··· EXCERPTED DATA
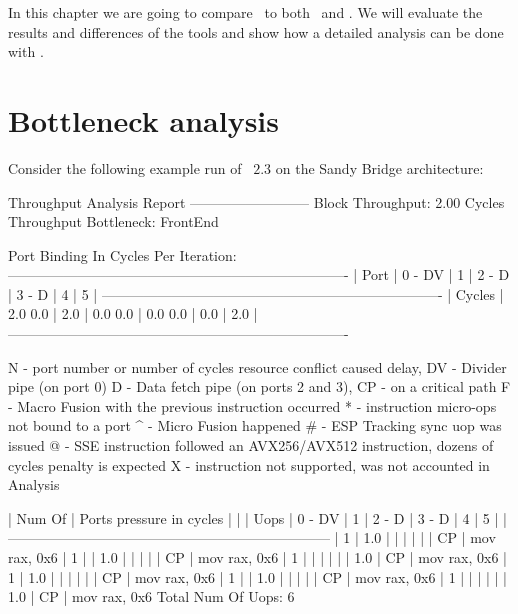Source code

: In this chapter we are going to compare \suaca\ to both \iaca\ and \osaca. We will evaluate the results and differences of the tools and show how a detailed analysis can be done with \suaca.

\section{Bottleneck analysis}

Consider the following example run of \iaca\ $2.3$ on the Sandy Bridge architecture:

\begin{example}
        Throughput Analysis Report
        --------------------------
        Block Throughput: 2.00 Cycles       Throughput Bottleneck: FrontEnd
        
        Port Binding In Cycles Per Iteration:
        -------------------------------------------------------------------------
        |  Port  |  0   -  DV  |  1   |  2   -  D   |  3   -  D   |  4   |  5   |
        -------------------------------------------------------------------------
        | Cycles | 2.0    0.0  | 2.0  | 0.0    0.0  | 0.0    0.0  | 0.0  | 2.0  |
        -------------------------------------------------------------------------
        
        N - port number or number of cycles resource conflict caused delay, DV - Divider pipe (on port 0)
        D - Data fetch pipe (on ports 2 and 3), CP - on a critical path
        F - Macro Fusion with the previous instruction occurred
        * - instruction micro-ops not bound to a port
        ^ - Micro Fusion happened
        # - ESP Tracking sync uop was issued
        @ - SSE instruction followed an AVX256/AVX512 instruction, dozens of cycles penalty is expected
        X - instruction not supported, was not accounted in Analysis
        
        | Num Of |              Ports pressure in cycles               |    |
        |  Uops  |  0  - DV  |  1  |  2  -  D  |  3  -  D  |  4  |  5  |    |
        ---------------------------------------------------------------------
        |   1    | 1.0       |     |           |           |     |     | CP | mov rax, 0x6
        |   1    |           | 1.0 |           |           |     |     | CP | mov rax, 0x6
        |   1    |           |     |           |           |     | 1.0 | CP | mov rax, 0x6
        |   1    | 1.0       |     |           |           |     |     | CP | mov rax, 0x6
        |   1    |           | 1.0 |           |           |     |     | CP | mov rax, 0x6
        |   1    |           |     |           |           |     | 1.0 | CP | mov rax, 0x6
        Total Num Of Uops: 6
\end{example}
······
··· EXCERPTED DATA
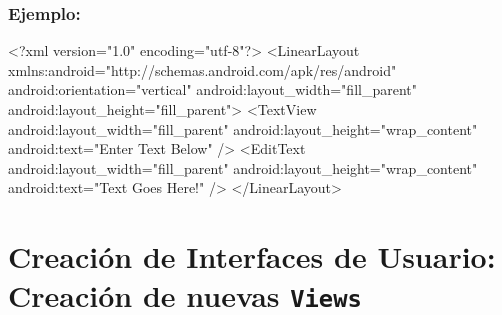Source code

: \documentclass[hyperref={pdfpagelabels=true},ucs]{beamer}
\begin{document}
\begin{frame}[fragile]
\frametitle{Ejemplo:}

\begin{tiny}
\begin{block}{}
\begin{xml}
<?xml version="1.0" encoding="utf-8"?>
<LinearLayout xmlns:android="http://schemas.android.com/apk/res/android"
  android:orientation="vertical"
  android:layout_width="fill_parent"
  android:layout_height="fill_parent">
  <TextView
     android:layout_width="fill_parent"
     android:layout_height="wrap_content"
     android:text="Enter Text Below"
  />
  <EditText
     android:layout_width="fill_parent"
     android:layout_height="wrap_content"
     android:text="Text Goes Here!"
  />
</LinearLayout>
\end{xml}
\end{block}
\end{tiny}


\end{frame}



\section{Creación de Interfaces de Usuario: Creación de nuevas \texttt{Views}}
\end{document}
······
··· EXCERPTED DATA
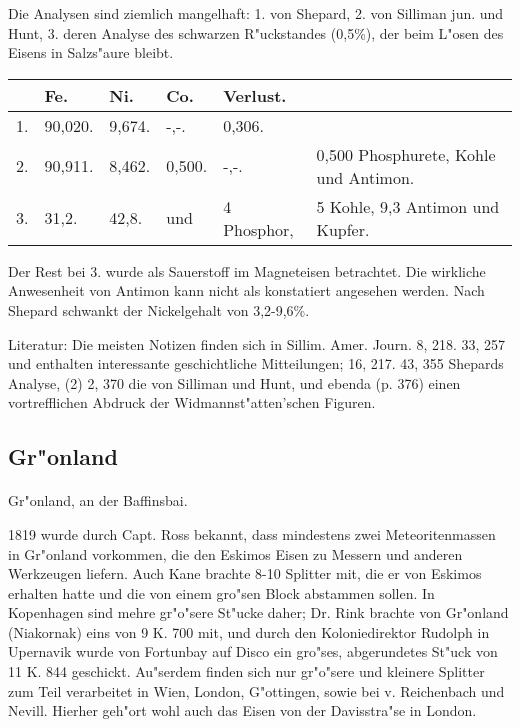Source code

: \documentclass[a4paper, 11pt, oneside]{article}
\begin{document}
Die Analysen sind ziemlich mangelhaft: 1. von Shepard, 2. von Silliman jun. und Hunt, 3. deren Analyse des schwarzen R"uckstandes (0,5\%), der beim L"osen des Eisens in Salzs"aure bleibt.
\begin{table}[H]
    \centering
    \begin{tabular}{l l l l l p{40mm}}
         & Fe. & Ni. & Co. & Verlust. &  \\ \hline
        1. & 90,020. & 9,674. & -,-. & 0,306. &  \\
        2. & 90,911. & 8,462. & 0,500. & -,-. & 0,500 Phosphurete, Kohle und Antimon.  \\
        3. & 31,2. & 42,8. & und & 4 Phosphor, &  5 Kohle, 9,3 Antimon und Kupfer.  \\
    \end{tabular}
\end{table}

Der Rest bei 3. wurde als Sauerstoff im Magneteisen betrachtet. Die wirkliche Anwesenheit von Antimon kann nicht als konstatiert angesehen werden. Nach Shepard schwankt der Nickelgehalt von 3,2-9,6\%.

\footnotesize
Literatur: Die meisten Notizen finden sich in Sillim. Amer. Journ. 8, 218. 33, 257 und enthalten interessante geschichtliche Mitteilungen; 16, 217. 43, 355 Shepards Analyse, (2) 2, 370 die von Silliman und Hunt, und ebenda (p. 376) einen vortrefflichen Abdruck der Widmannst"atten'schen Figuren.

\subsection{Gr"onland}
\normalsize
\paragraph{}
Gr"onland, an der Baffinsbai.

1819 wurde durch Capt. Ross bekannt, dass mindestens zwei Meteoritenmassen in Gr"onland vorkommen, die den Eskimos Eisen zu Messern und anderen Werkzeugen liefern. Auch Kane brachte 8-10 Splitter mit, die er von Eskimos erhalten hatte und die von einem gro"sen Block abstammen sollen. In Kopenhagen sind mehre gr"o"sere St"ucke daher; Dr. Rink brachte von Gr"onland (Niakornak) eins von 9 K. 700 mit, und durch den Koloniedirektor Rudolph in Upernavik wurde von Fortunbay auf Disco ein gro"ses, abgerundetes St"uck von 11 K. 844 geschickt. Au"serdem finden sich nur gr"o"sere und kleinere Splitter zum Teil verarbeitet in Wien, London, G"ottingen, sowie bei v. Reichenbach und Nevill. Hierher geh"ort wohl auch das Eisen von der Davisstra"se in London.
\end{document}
······
■ EXERCISE OBJECTIVE
Copy out, from the records above, every line that holds the string "Bottleneck".

■ OUTPUT
\section{Bottleneck analysis}
        Block Throughput: 2.00 Cycles       Throughput Bottleneck: FrontEnd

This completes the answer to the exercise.